Day 3 of a week-long series on teacher effectiveness. Links to posts on what makes a teacher good and teacher interdependence here. Today's installment involves the problem of sorting.
Measuring the effects of teachers on students is challenging because students are not randomly assigned to teachers. In everyday conversation and journalistic accounts, the distinction between treatment and selection effects is rarely acknowledged. Ironically, teachers know this statistical trade secret well, but get lambasted when they point out that all teachers are not working with the same inputs.
Imagine a study evaluating the effectiveness of an exercise program. The first trial randomly assigns study participants to two conditions: running five miles a day or watching television. If, two months later, exercisers are in better shape than the TV watchers, we can conclude that the program is responsible. The average difference in fitness between these two groups is called a treatment effect.

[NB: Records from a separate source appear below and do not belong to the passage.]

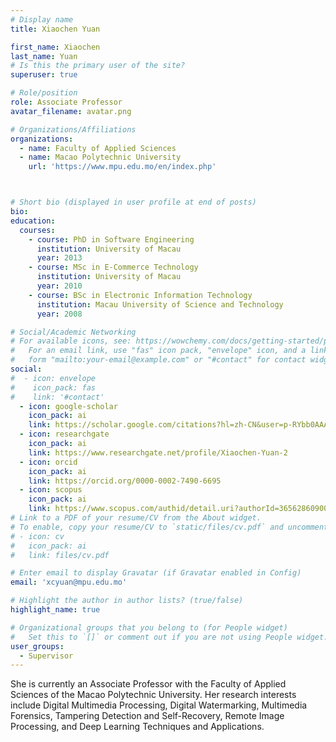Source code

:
 ```yaml
---
# Display name
title: Xiaochen Yuan

first_name: Xiaochen
last_name: Yuan
# Is this the primary user of the site?
superuser: true

# Role/position
role: Associate Professor
avatar_filename: avatar.png

# Organizations/Affiliations
organizations:
  - name: Faculty of Applied Sciences
  - name: Macao Polytechnic University 
    url: 'https://www.mpu.edu.mo/en/index.php'



# Short bio (displayed in user profile at end of posts)
bio:
education:
  courses:
    - course: PhD in Software Engineering
      institution: University of Macau
      year: 2013
    - course: MSc in E-Commerce Technology
      institution: University of Macau
      year: 2010
    - course: BSc in Electronic Information Technology
      institution: Macau University of Science and Technology
      year: 2008

# Social/Academic Networking
# For available icons, see: https://wowchemy.com/docs/getting-started/page-builder/#icons
#   For an email link, use "fas" icon pack, "envelope" icon, and a link in the
#   form "mailto:your-email@example.com" or "#contact" for contact widget.
social:
#  - icon: envelope
#    icon_pack: fas
#    link: '#contact'
  - icon: google-scholar
    icon_pack: ai
    link: https://scholar.google.com/citations?hl=zh-CN&user=p-RYbb0AAAAJ
  - icon: researchgate
    icon_pack: ai
    link: https://www.researchgate.net/profile/Xiaochen-Yuan-2
  - icon: orcid
    icon_pack: ai
    link: https://orcid.org/0000-0002-7490-6695
  - icon: scopus
    icon_pack: ai
    link: https://www.scopus.com/authid/detail.uri?authorId=36562860900
# Link to a PDF of your resume/CV from the About widget.
# To enable, copy your resume/CV to `static/files/cv.pdf` and uncomment the lines below.
# - icon: cv
#   icon_pack: ai
#   link: files/cv.pdf

# Enter email to display Gravatar (if Gravatar enabled in Config)
email: 'xcyuan@mpu.edu.mo'

# Highlight the author in author lists? (true/false)
highlight_name: true

# Organizational groups that you belong to (for People widget)
#   Set this to `[]` or comment out if you are not using People widget.
user_groups:
  - Supervisor
---
```


She is currently an Associate Professor with the Faculty of Applied Sciences of the Macao Polytechnic University. Her research interests include Digital Multimedia Processing, Digital Watermarking, Multimedia Forensics, Tampering Detection and Self-Recovery, Remote Image Processing, and Deep Learning Techniques and Applications.
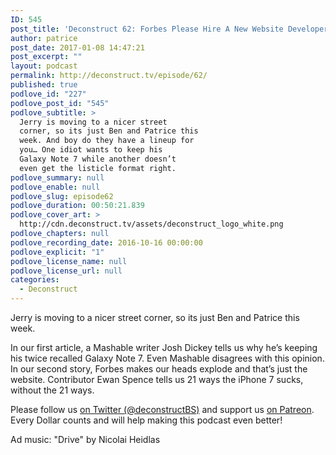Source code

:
 ```yaml
---
ID: 545
post_title: 'Deconstruct 62: Forbes Please Hire A New Website Developer'
author: patrice
post_date: 2017-01-08 14:47:21
post_excerpt: ""
layout: podcast
permalink: http://deconstruct.tv/episode/62/
published: true
podlove_id: "227"
podlove_post_id: "545"
podlove_subtitle: >
  Jerry is moving to a nicer street
  corner, so its just Ben and Patrice this
  week. And boy do they have a lineup for
  you… One idiot wants to keep his
  Galaxy Note 7 while another doesn’t
  even get the listicle format right.
podlove_summary: null
podlove_enable: null
podlove_slug: episode62
podlove_duration: 00:50:21.839
podlove_cover_art: >
  http://cdn.deconstruct.tv/assets/deconstruct_logo_white.png
podlove_chapters: null
podlove_recording_date: 2016-10-16 00:00:00
podlove_explicit: "1"
podlove_license_name: null
podlove_license_url: null
categories:
  - Deconstruct
---
```

<p>Jerry is moving to a nicer street corner, so its just Ben and Patrice this week.</p>
<p>In our first article, a Mashable writer Josh Dickey tells us why he’s keeping his twice recalled Galaxy Note 7.  Even Mashable disagrees with this opinion.  In our second story, Forbes makes our heads explode and that’s just the website.  Contributor Ewan Spence tells us 21 ways the iPhone 7 sucks, without the 21 ways.</p>
<p>
Please follow us <a href="http://twitter.com/deconstructBS">on Twitter (@deconstructBS)</a> and support us <a href="http://patreon.com/deconstruct">on Patreon</a>. Every Dollar counts and will help making this podcast even better!
</p>
<p>Ad music: "Drive" by Nicolai Heidlas</p>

Now, imagine a second trial, where participants themselves decide whether they want to exercise or watch TV (baseball post-season, anyone?). People know how athletic they are. They have a pretty good idea of whether they would like to, or even can, run five miles a day. Suppose that the track team signs up for the exercise program, while those who have a special distaste for physical activity (or were cut from the track team) opt for television. Two months later, we find that those participating in the exercise condition have lower blood pressure and less body fat.
What can we make of the effects of the program? Not much. Common sense dictates that members of the track team likely had lower blood pressure and less body fat to begin with. In this scenario, we can't just compare average differences in fitness between exercisers and TV watchers because of selection bias.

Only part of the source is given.